▶ _TASK STATEMENT_: Your reply should consist solely of the number of lines in the data that contain "txpool".

Entries taken from a collection:
+---+

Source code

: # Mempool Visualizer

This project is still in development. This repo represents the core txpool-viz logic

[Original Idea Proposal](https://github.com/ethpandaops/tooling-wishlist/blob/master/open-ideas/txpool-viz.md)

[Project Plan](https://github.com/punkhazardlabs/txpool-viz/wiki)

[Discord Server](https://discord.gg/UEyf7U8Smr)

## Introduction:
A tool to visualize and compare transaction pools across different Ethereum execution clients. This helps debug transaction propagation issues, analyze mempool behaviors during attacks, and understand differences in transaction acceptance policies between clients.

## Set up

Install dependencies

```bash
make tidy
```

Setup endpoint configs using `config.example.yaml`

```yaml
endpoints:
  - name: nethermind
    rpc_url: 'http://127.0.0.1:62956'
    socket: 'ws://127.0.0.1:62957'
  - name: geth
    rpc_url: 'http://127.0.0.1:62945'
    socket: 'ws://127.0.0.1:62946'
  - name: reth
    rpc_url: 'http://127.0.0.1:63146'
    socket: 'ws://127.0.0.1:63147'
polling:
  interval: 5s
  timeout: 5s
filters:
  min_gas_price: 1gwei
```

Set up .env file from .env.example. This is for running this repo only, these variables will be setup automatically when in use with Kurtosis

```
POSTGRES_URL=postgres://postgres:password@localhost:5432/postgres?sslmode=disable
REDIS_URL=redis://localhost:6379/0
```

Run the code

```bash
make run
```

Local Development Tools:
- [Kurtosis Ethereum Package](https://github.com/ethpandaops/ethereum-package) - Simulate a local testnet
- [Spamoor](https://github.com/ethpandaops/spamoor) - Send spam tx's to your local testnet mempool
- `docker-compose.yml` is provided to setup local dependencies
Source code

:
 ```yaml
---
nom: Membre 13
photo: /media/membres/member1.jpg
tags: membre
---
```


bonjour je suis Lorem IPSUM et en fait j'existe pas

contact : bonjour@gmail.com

+---+

▶ _OUTPUT FOR THIS TASK_: 3